The Import Dataset page will let you import a dataset serialized in one of the following formats:
What you have to specify to import a new dataset is:
Dataset file to import
- Select the RDF file you want to import from your local computer
- Select the type of RDF file you are trying to import
- Define the name of the Dataset you are importing
Dataset description (Optional)
- Optionally define the description of that dataset
Custom Dataset URI (Optional)
- Define the URI of the dataset. If you don't provide any URI, then OSF for Drupal will create one for you
Save dataset on this network
- Choose on which OSF Web Services endpoint you want to import that dataset
Which role should have full permissions on this dataset
- Determine which users' role should have full CRUD permissions on this dataset
Then you only have to click the
Import button to start the dataset importation process.

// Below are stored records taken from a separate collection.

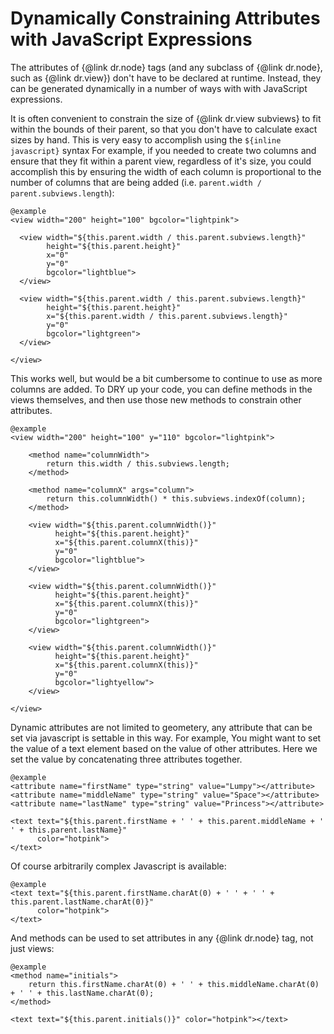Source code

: # Dynamically Constraining Attributes with JavaScript Expressions

The attributes of {@link dr.node} tags (and any subclass of {@link dr.node}, such as {@link dr.view}) don't have to be declared at runtime.  Instead, they can be generated dynamically in a number of ways with with JavaScript expressions.

It is often convenient to constrain the size of {@link dr.view subviews} to fit within the bounds of their parent, so that you don't have to calculate exact sizes by hand.  This is very easy to accomplish using the `${inline javascript}` syntax  For example, if you needed to create two columns and ensure that they fit within a parent view, regardless of it's size, you could accomplish this by ensuring the width of each column is proportional to the number of columns that are being added (i.e. `parent.width / parent.subviews.length`):  

    @example
    <view width="200" height="100" bgcolor="lightpink">

      <view width="${this.parent.width / this.parent.subviews.length}" 
            height="${this.parent.height}" 
            x="0" 
            y="0" 
            bgcolor="lightblue">
      </view>
    
      <view width="${this.parent.width / this.parent.subviews.length}" 
            height="${this.parent.height}" 
            x="${this.parent.width / this.parent.subviews.length}" 
            y="0" 
            bgcolor="lightgreen">
      </view>
      
    </view>

This works well, but would be a bit cumbersome to continue to use as more columns are added.  To DRY up your code, you can define methods in the views themselves, and then use those new methods to constrain other attributes.

    @example
    <view width="200" height="100" y="110" bgcolor="lightpink">

        <method name="columnWidth">
            return this.width / this.subviews.length;
        </method>

        <method name="columnX" args="column">
            return this.columnWidth() * this.subviews.indexOf(column);
        </method>

        <view width="${this.parent.columnWidth()}"
              height="${this.parent.height}"
              x="${this.parent.columnX(this)}"
              y="0"
              bgcolor="lightblue">
        </view>

        <view width="${this.parent.columnWidth()}"
              height="${this.parent.height}"
              x="${this.parent.columnX(this)}"
              y="0"
              bgcolor="lightgreen">
        </view>

        <view width="${this.parent.columnWidth()}"
              height="${this.parent.height}"
              x="${this.parent.columnX(this)}"
              y="0"
              bgcolor="lightyellow">
        </view>

    </view>

Dynamic attributes are not limited to geometery, any attribute that can be set via javascript is settable in this way.  For example, You might want to set the value of a text element based on the value of other attributes. Here we set the value by concatenating three attributes together.

    @example
    <attribute name="firstName" type="string" value="Lumpy"></attribute>
    <attribute name="middleName" type="string" value="Space"></attribute>
    <attribute name="lastName" type="string" value="Princess"></attribute>
    
    <text text="${this.parent.firstName + ' ' + this.parent.middleName + ' ' + this.parent.lastName}" 
          color="hotpink">
    </text>
        
Of course arbitrarily complex Javascript is available:
     
    @example    
    <text text="${this.parent.firstName.charAt(0) + ' ' + ' ' + this.parent.lastName.charAt(0)}" 
          color="hotpink">
    </text>
     
And methods can be used to set attributes in any {@link dr.node} tag, not just views:
     
    @example
    <method name="initials">
        return this.firstName.charAt(0) + ' ' + this.middleName.charAt(0) + ' ' + this.lastName.charAt(0);
    </method>
    
    <text text="${this.parent.initials()}" color="hotpink"></text>

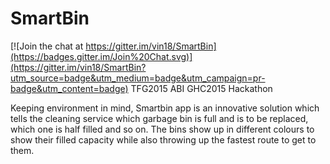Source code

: # SmartBin

[![Join the chat at https://gitter.im/vin18/SmartBin](https://badges.gitter.im/Join%20Chat.svg)](https://gitter.im/vin18/SmartBin?utm_source=badge&utm_medium=badge&utm_campaign=pr-badge&utm_content=badge)
TFG2015 ABI GHC2015 Hackathon

Keeping environment in mind, Smartbin app is an innovative solution which tells the cleaning service which garbage bin is full and is to be replaced, which one is half filled and so on.
The bins show up in different colours to show their filled capacity while also throwing up the fastest route to get to them.
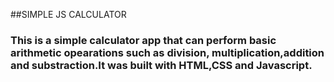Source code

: ##SIMPLE  JS  CALCULATOR
### This is a simple calculator app that can perform basic arithmetic opearations such as division, multiplication,addition and substraction.It was built with HTML,CSS and Javascript.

At this point, the dataset got created into the OSF instance. All the content of the dataset file you imported as been indexed in that newly created dataset.
Once the dataset is imported, you will get redirected to a new page. If you checked the
Check attributes and types existence option, then you would be seeing the possible warnings on that page. If you didn't, then the user interface is asking you to click the
Expose Imported Dataset button. The only thing you have to do is to click on that button to get redirected to the form you have to fill to expose the dataset to Drupal.
The last step is to expose the dataset you just imported into the OSF instance to Drupal. If you skip this step, then the dataset will be on the OSF instance, but it won't be usable to any OSF for Drupal module.
- This is the name you want to give to this dataset. This name is local to this Drupal instance. It will be used to refer to the dataset within the user interface of this Drupal portal
Dataset is searchable
- This specifies if you want to have this dataset searchable by the OSF SearchAPI module. If this option is unchecked then the content of this dataset won't participate into the seaches performed by the OSF SearchAPI module
Once you are done, you simply have to click the
Save button to expose this newly imported dataset to Drupal.
Now you can see the newly imported dataset in the list of accessible datasets.
Conceptual Implications of the Dataset
Now that the dataset has been added, we need to make sure that it is properly modeled and linked into the domain ontology guiding your specific instance. (If you are not already familiar with them, you may want to see the other background material regarding ontologies on this wiki.)
You may find, for example, that to properly include your new data in your system, that you are missing a "bridging concept" between an existing concept ("parent") already in the ontology, as well as some attributes (data) that describe that concept.
Let's say, for example, that our existing ontology has the concept of housing, but not the concept of single-family dwellings or the specific data attributes captured by our 'SFD Housing Starts' data. The basic conceptual gap this represents appears as follows, with housing representing the "parent" concept and single-family dwellings the "child":
Integrating the Dataset with the Ontology
Because of the conceptual implications noted above, some changes to the existing ontology need to be made in order to effect this integration. Please see the following guide on Adding an Ontology Concept using Protégé for the next steps in this process.
Dealing with Missing Attributes and Types
If you are using structImport to import a dataset and that the option "Check for missing attributes and types in the imported dataset." is enable, or if your importation script support that functionality, then each time you import a new dataset, the system will tell you which attributes, or types, used in the dataset are missing in the ontologies structure currently used by the OSF instance.